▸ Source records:
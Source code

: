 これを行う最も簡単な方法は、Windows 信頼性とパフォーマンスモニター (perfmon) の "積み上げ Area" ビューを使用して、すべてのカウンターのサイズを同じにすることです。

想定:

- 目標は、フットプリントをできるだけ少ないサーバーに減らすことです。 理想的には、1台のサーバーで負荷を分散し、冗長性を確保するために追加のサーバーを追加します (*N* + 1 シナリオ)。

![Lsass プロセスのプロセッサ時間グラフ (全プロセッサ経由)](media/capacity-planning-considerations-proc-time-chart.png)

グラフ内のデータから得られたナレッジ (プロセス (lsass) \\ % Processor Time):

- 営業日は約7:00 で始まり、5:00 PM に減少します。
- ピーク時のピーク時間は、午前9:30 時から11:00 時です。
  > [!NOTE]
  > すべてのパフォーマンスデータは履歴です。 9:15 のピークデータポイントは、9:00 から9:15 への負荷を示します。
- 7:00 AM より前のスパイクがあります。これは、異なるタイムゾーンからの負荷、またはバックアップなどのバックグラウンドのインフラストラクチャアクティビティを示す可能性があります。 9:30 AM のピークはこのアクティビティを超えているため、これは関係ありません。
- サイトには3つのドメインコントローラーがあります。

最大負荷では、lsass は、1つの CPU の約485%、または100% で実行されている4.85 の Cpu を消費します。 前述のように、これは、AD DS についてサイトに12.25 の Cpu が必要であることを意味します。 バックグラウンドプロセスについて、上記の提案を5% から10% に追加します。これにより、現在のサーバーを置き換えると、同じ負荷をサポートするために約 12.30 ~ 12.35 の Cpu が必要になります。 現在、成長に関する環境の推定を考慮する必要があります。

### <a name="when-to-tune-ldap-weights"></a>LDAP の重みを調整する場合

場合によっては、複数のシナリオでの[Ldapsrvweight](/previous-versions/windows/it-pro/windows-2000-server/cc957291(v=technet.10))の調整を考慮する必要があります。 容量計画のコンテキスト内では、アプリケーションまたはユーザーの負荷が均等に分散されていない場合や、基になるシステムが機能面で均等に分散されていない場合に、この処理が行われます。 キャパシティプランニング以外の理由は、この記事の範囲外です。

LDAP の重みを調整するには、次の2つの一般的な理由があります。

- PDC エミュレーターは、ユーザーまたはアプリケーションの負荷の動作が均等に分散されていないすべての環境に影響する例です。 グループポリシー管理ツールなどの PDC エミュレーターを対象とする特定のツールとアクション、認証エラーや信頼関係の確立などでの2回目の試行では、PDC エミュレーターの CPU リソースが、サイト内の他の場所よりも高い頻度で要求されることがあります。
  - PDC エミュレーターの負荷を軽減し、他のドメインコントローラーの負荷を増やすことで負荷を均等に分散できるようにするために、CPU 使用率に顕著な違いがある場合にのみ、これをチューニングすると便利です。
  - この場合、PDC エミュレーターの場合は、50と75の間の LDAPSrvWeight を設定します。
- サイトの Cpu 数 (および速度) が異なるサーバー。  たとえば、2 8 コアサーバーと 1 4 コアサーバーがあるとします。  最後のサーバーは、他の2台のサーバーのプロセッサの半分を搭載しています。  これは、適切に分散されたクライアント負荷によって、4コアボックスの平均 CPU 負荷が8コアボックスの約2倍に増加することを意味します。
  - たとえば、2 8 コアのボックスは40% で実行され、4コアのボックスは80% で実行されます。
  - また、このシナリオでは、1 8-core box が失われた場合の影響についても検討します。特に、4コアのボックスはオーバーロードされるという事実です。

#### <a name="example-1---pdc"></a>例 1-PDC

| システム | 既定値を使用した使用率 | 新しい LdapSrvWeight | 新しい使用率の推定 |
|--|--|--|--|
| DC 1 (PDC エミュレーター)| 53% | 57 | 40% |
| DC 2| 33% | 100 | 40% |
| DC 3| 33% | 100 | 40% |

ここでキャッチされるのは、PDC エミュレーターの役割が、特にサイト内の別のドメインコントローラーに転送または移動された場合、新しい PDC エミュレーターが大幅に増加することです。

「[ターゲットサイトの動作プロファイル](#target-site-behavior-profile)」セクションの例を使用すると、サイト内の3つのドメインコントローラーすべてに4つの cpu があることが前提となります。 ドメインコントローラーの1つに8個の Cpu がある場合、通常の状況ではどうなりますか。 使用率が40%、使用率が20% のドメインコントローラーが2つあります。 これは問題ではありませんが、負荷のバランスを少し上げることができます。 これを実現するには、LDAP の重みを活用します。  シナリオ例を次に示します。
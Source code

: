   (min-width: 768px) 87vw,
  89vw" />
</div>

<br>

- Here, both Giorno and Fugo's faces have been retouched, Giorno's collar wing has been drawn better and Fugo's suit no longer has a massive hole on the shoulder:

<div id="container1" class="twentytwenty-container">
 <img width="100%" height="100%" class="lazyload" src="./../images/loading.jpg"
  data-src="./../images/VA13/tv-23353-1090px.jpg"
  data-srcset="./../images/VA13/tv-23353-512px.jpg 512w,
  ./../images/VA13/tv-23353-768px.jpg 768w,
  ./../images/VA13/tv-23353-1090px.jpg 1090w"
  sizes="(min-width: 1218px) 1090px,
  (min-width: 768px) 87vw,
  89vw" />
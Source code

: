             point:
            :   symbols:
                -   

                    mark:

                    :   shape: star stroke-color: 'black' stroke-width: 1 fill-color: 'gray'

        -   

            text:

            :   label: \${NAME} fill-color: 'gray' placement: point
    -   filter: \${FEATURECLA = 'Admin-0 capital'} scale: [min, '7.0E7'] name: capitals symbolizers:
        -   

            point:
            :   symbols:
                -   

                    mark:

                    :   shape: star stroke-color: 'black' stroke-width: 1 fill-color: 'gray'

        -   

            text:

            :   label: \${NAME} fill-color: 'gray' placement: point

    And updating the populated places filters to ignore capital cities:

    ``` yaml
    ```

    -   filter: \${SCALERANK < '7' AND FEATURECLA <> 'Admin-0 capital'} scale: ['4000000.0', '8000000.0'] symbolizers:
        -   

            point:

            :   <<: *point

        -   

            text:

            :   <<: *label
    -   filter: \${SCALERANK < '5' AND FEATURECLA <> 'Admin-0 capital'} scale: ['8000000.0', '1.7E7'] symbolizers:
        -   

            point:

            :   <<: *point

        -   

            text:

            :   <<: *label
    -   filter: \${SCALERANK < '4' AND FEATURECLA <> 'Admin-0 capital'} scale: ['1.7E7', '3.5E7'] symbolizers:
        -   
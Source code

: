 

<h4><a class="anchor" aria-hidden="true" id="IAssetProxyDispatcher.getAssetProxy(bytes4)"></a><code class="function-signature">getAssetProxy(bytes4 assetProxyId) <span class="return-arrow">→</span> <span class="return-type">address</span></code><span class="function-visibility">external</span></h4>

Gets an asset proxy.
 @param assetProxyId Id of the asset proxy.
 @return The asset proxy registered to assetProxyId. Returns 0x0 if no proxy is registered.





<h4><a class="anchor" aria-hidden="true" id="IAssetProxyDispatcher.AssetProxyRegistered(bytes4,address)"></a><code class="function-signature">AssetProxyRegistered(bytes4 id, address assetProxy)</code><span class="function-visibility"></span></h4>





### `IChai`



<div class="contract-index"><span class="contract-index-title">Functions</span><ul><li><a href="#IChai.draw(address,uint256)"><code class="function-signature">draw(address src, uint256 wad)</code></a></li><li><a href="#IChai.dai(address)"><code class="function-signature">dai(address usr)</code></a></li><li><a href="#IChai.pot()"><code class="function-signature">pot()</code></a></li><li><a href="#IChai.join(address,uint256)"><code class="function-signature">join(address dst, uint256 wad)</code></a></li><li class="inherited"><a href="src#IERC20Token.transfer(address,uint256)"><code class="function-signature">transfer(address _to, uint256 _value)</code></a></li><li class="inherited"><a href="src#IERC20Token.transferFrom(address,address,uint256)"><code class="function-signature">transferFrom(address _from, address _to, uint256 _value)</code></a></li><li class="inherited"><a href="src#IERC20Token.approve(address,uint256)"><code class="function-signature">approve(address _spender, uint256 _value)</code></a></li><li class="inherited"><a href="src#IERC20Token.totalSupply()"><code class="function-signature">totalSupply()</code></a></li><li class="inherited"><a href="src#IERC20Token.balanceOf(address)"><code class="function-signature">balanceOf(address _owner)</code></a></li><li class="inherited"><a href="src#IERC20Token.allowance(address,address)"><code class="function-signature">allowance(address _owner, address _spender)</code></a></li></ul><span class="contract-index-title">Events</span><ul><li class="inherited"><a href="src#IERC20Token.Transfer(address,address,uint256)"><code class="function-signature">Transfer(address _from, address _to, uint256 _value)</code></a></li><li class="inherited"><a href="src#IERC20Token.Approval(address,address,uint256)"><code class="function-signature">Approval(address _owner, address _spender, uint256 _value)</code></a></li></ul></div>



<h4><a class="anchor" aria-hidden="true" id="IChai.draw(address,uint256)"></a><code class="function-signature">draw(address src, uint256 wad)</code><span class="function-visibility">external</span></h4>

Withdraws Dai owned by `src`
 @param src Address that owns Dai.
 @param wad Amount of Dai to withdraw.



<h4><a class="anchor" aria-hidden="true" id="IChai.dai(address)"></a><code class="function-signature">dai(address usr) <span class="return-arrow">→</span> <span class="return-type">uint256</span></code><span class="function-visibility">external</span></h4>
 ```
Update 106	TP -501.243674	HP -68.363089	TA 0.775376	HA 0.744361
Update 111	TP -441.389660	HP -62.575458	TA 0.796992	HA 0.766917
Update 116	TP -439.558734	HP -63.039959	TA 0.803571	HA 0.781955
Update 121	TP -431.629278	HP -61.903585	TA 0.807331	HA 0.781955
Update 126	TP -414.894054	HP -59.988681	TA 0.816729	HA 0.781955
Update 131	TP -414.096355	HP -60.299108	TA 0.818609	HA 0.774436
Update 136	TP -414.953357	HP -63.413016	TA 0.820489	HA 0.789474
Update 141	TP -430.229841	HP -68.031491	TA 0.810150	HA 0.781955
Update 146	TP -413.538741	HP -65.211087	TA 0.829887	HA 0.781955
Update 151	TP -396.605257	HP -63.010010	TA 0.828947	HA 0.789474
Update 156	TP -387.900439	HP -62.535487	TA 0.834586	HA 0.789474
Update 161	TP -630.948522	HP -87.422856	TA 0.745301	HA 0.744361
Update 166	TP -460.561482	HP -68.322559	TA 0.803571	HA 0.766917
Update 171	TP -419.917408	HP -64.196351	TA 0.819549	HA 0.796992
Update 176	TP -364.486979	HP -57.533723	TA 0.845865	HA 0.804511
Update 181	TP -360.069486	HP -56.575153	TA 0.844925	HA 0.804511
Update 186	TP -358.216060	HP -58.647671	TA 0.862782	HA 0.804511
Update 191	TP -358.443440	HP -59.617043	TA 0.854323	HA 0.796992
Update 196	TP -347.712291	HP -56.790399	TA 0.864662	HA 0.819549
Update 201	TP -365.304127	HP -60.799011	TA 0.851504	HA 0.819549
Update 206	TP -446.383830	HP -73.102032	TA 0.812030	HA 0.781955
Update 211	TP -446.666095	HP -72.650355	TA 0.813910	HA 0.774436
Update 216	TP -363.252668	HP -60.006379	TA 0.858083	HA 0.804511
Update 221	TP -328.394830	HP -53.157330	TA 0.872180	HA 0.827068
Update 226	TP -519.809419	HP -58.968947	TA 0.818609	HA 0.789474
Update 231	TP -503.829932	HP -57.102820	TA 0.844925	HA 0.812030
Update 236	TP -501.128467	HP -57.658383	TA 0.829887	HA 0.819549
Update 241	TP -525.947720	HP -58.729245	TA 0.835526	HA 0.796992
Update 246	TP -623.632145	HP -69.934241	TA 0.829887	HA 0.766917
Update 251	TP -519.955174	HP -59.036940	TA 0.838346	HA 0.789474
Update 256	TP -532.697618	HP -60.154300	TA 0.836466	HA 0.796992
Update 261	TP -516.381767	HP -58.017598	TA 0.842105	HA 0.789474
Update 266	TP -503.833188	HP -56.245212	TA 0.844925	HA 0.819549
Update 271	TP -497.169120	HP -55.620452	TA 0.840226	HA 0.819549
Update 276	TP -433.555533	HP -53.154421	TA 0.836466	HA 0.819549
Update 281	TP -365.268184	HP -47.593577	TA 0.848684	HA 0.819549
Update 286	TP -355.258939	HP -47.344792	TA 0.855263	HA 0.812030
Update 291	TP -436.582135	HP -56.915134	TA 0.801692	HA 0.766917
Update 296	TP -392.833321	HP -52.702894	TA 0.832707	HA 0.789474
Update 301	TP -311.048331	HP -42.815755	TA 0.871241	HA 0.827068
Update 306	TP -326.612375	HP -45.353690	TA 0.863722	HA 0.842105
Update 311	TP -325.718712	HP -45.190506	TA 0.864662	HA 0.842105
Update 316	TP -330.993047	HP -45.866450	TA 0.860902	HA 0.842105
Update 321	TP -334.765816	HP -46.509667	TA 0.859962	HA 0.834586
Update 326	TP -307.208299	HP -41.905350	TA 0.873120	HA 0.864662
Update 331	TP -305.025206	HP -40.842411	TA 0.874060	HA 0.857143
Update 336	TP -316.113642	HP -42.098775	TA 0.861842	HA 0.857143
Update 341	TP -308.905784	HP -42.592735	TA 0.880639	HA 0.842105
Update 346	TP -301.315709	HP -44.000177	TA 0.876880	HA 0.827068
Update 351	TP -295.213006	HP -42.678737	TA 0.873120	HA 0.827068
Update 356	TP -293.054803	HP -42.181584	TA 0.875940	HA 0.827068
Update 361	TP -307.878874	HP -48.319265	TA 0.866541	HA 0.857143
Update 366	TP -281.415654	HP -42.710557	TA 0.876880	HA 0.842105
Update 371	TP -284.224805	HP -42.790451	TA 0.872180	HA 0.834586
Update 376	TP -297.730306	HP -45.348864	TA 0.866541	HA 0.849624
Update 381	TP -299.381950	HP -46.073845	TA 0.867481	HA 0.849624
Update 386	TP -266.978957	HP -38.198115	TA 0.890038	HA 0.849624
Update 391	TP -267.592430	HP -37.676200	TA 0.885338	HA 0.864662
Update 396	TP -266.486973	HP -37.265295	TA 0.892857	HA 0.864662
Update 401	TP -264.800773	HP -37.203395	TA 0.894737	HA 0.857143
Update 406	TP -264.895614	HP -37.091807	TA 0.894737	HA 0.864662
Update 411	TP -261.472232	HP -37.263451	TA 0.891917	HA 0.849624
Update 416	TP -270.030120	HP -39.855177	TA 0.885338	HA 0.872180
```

▸ Task details: If a line comes after the one that contains "のピークデータポイントは、9:00 から9:15 への負荷を示します。", leave it out; return every line of the entries up to that point exactly, starting with the first, with that line included.

▸ Answer section:
Source code

: これを行う最も簡単な方法は、Windows 信頼性とパフォーマンスモニター (perfmon) の "積み上げ Area" ビューを使用して、すべてのカウンターのサイズを同じにすることです。

想定:

- 目標は、フットプリントをできるだけ少ないサーバーに減らすことです。 理想的には、1台のサーバーで負荷を分散し、冗長性を確保するために追加のサーバーを追加します (*N* + 1 シナリオ)。

![Lsass プロセスのプロセッサ時間グラフ (全プロセッサ経由)](media/capacity-planning-considerations-proc-time-chart.png)

グラフ内のデータから得られたナレッジ (プロセス (lsass) \\ % Processor Time):

- 営業日は約7:00 で始まり、5:00 PM に減少します。
- ピーク時のピーク時間は、午前9:30 時から11:00 時です。
  > [!NOTE]
  > すべてのパフォーマンスデータは履歴です。 9:15 のピークデータポイントは、9:00 から9:15 への負荷を示します。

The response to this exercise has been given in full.